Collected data
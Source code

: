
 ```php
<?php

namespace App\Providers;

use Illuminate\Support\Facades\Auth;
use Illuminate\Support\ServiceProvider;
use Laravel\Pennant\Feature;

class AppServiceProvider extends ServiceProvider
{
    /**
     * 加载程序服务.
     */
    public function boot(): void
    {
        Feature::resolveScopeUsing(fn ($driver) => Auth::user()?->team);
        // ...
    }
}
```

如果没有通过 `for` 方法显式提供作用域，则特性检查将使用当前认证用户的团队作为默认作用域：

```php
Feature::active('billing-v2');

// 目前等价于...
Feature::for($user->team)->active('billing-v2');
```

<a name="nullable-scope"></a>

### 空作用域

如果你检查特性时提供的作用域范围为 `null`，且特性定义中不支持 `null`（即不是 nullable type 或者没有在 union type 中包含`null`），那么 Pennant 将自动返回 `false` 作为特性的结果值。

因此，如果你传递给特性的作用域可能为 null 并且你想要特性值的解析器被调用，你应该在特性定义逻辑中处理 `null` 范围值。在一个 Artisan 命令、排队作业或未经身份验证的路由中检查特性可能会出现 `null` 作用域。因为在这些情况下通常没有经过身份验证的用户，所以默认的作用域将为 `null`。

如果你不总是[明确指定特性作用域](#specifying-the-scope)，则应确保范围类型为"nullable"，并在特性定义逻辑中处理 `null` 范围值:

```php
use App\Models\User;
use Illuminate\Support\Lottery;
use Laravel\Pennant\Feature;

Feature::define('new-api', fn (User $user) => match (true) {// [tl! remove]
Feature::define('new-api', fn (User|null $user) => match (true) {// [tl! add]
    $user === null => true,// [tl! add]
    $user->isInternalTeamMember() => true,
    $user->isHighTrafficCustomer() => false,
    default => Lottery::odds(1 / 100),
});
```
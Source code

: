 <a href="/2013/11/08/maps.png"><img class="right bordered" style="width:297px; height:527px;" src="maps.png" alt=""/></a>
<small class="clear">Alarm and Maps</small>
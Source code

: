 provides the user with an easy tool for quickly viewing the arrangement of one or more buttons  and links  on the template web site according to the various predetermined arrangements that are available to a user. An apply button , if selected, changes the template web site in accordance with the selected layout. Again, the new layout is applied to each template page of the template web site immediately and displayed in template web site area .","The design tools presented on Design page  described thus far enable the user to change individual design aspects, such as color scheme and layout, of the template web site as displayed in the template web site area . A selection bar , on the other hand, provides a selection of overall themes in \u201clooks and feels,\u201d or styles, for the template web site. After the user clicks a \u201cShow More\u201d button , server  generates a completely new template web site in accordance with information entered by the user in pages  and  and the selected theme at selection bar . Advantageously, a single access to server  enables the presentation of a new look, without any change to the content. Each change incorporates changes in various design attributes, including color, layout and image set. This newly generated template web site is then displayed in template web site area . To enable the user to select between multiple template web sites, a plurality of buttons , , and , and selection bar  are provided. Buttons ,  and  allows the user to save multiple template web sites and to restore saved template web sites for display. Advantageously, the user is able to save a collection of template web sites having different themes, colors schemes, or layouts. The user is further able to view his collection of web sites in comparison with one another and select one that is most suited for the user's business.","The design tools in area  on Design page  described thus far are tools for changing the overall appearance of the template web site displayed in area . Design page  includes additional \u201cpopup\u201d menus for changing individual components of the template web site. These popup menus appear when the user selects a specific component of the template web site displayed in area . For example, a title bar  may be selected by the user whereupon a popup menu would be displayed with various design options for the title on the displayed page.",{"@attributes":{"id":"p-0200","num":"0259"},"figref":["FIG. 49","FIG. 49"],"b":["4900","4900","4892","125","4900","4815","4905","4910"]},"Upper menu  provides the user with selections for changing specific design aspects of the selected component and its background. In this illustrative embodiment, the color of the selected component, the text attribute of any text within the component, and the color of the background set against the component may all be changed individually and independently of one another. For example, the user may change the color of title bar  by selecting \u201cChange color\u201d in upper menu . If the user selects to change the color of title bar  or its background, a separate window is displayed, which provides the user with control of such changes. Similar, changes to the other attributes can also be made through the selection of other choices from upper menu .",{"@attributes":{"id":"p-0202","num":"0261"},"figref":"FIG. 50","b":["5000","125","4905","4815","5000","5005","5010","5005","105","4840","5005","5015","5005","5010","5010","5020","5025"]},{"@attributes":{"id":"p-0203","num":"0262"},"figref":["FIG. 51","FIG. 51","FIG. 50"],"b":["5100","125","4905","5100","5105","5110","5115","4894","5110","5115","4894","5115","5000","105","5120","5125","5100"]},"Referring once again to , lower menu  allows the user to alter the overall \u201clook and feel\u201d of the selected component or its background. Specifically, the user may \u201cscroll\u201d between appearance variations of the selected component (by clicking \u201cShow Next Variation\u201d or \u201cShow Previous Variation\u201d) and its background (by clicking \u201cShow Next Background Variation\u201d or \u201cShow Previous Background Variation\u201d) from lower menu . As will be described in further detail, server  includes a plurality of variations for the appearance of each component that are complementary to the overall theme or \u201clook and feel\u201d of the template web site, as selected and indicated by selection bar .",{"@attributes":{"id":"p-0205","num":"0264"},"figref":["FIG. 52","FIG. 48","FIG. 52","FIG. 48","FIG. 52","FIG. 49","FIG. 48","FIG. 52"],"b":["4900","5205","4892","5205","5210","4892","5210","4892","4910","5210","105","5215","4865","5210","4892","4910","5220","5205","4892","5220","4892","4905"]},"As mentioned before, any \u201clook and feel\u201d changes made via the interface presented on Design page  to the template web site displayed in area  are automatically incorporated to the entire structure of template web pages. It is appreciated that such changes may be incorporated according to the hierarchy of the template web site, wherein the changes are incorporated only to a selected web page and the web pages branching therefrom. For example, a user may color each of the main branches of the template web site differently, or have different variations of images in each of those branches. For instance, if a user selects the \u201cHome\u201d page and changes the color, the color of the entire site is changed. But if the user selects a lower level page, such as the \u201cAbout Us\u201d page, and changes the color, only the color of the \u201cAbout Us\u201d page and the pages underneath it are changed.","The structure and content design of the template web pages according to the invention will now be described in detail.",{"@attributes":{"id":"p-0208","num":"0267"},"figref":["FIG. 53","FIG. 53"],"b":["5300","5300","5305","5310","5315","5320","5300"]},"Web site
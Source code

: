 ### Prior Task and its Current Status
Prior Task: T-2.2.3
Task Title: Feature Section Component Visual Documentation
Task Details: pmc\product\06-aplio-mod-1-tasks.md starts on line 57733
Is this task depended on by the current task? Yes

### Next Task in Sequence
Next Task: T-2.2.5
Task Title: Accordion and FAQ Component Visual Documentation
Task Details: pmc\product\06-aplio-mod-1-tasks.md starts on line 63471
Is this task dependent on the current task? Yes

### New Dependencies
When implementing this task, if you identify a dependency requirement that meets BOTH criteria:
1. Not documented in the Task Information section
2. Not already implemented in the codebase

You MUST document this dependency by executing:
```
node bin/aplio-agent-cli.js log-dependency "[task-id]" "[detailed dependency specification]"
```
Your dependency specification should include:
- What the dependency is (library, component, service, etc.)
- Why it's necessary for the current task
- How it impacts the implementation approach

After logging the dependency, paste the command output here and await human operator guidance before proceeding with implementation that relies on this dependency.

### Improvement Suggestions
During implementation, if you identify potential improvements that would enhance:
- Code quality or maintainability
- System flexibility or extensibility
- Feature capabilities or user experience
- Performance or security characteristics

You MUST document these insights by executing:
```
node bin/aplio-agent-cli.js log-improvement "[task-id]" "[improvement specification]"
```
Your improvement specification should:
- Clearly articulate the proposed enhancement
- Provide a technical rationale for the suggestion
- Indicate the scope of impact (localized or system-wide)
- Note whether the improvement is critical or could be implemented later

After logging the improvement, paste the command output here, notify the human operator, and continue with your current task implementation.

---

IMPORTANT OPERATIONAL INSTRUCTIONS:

__Task directions__.
Gather up every line in the data above that contains the word "node", copying each one.

__Exercise answer__.
node bin/aplio-agent-cli.js log-dependency "[task-id]" "[detailed dependency specification]"
node bin/aplio-agent-cli.js log-improvement "[task-id]" "[improvement specification]"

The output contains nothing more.